== Records for the exercise

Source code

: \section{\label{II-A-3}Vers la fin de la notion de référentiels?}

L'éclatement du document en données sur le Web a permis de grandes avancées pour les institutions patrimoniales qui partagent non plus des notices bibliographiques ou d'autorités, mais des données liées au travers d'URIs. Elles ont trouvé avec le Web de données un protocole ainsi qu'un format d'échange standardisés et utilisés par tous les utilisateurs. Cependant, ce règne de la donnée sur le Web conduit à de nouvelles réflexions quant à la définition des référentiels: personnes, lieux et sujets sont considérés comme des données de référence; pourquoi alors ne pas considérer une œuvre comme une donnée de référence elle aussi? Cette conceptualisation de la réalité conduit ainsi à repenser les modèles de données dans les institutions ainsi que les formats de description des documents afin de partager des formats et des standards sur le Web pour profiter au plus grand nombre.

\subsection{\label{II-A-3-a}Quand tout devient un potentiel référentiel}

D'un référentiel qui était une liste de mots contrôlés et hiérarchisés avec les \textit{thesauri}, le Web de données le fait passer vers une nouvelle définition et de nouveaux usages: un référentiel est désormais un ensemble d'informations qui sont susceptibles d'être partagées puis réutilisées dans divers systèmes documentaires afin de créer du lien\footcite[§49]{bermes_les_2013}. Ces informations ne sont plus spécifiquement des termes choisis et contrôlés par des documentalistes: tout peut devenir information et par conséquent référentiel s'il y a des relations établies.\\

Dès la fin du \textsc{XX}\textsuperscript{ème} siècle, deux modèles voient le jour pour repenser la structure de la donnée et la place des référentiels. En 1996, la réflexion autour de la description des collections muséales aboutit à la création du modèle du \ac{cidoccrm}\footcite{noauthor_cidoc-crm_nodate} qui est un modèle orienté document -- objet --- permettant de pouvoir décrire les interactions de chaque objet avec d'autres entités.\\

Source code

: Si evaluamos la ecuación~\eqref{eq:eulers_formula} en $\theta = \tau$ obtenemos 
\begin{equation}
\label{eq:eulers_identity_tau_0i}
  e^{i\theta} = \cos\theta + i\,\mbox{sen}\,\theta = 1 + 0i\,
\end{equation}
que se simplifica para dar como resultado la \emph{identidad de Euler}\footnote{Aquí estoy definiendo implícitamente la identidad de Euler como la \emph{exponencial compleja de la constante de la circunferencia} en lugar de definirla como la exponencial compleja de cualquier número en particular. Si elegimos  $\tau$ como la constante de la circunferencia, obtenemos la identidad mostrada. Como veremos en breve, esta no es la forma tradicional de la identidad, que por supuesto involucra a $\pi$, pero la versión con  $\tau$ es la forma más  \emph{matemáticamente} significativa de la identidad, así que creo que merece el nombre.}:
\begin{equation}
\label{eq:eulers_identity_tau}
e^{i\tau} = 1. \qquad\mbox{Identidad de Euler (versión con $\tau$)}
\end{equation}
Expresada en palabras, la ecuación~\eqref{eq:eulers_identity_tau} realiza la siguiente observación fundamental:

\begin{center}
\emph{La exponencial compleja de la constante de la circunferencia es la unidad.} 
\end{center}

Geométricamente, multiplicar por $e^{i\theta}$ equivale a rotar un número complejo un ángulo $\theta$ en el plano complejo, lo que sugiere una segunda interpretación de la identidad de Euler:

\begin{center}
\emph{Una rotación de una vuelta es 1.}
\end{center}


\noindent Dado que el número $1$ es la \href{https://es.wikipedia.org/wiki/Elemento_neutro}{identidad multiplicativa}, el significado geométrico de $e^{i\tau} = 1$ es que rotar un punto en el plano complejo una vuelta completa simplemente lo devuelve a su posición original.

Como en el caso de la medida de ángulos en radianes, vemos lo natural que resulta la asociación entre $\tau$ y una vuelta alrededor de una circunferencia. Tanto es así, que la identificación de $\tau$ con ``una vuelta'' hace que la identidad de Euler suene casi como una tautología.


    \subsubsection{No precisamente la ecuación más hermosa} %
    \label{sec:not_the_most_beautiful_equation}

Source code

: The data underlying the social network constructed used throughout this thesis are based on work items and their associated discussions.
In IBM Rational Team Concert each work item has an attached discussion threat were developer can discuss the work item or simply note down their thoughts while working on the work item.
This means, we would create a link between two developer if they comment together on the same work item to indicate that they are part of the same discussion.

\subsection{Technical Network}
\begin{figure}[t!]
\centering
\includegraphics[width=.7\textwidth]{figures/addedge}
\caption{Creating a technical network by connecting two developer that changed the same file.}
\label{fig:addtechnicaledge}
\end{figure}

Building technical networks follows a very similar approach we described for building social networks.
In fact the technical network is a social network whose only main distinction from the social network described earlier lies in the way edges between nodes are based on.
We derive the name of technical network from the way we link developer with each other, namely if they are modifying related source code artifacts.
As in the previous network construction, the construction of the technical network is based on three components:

====

## Problem requirements
Only the lines from the beginning of the data above through the line containing "de la notion" should be repeated, exactly as they appear.

## Response box
Source code

: \section{\label{II-A-3}Vers la fin de la notion de référentiels?}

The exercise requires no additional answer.